だからこそこの店を切り盛り出来てる訳だし客にも人気がある。
そんな人を騙せる自信もないオレは苦笑いしながら素直に白状した。
「誰がどんな人と付き合おうと他人が口出しする事じゃないわよね。でもあんただから敢えて言わせてもらうわ。あの人だけは止めときなさい。傷つくだけよ」
「それって……結婚してるから?」
「知ってたの!?」
「この前店に来た時、指輪してるとこ見ちゃって…」
「あぁ…そう言えばしてたわね。見たのはあれが初めて?」
「……はい。でもその時にはもう…」
「退くに退けなかったのね…」
彼女の声は同じ痛みを知っているかのようで喉の奥が締め付けられ、オレは黙って頷いた。
そして僅かな希望を灯す。
こういう時どうするばいいのか彼女なら知ってるかも知れない。
「オレ…っ」
「"どうすればいいか"は聞かないでね。私には答えられない。こういう恋愛に正解なんてないもの。モラルならあるけど、そんな理由だけで答えを出したって苦しむのは自分なんだから…。ちゃんと自分で納得出来る答えを見つけるの」
「ですよ、ね。すみません」
「でも…辛いわよね。わかるわ」
「……オレ、看板出してきます!そろそろ時間だし」
「うん…。

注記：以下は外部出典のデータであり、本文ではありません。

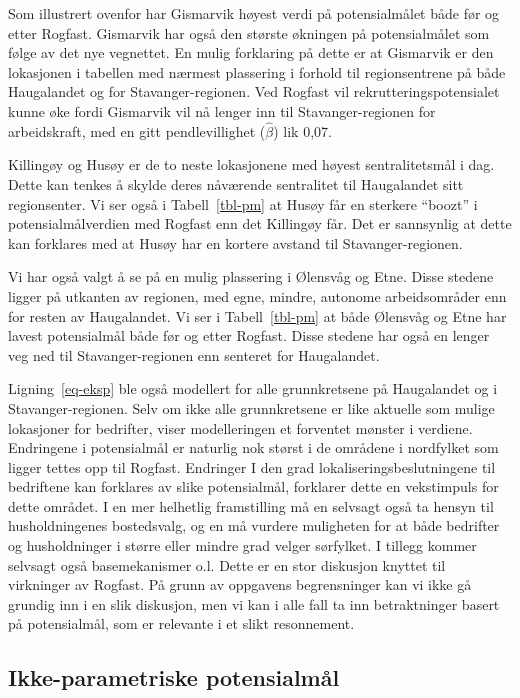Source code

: \documentclass[
]{article}
\begin{document}
Som illustrert ovenfor har Gismarvik høyest verdi på potensialmålet både
før og etter Rogfast. Gismarvik har også den største økningen på
potensialmålet som følge av det nye vegnettet. En mulig forklaring på
dette er at Gismarvik er den lokasjonen i tabellen med nærmest
plassering i forhold til regionsentrene på både Haugalandet og for
Stavanger-regionen. Ved Rogfast vil rekrutteringspotensialet kunne øke
fordi Gismarvik vil nå lenger inn til Stavanger-regionen for
arbeidskraft, med en gitt pendlevillighet (\(\hat{\beta}\)) lik 0,07.

Killingøy og Husøy er de to neste lokasjonene med høyest sentralitetsmål
i dag. Dette kan tenkes å skylde deres nåværende sentralitet til
Haugalandet sitt regionsenter. Vi ser også i Tabell~\ref{tbl-pm} at
Husøy får en sterkere ``boozt'' i potensialmålverdien med Rogfast enn
det Killingøy får. Det er sannsynlig at dette kan forklares med at Husøy
har en kortere avstand til Stavanger-regionen.

Vi har også valgt å se på en mulig plassering i Ølensvåg og Etne. Disse
stedene ligger på utkanten av regionen, med egne, mindre, autonome
arbeidsområder enn for resten av Haugalandet. Vi ser i
Tabell~\ref{tbl-pm} at både Ølensvåg og Etne har lavest potensialmål
både før og etter Rogfast. Disse stedene har også en lenger veg ned til
Stavanger-regionen enn senteret for Haugalandet.

Ligning~\ref{eq-eksp} ble også modellert for alle grunnkretsene på
Haugalandet og i Stavanger-regionen. Selv om ikke alle grunnkretsene er
like aktuelle som mulige lokasjoner for bedrifter, viser modelleringen
et forventet mønster i verdiene. Endringene i potensialmål er naturlig
nok størst i de områdene i nordfylket som ligger tettes opp til Rogfast.
Endringer I den grad lokaliseringsbeslutningene til bedriftene kan
forklares av slike potensialmål, forklarer dette en vekstimpuls for
dette området. I en mer helhetlig framstilling må en selvsagt også ta
hensyn til husholdningenes bostedsvalg, og en må vurdere muligheten for
at både bedrifter og husholdninger i større eller mindre grad velger
sørfylket. I tillegg kommer selvsagt også basemekanismer o.l. Dette er
en stor diskusjon knyttet til virkninger av Rogfast. På grunn av
oppgavens begrensninger kan vi ikke gå grundig inn i en slik diskusjon,
men vi kan i alle fall ta inn betraktninger basert på potensialmål, som
er relevante i et slikt resonnement.

\hypertarget{ikke-parametriske-potensialmuxe5l}{%
\subsection{Ikke-parametriske
potensialmål}\label{ikke-parametriske-potensialmuxe5l}}
\end{document}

お願い」
突き放すみたいな言い方の後の、彼女は精一杯の優しさをくれた。
この苦しみを分かってくれる人がいる。
それだけで重く沈んでいた気分が随分軽くなった。
だったらオレは落ち込んでばかりいないで笑わなきゃ。
無理矢理でもいい。
笑ってたらその内本当に笑えるんじゃないかって、淡い期待を抱き空元気に笑ってみせた。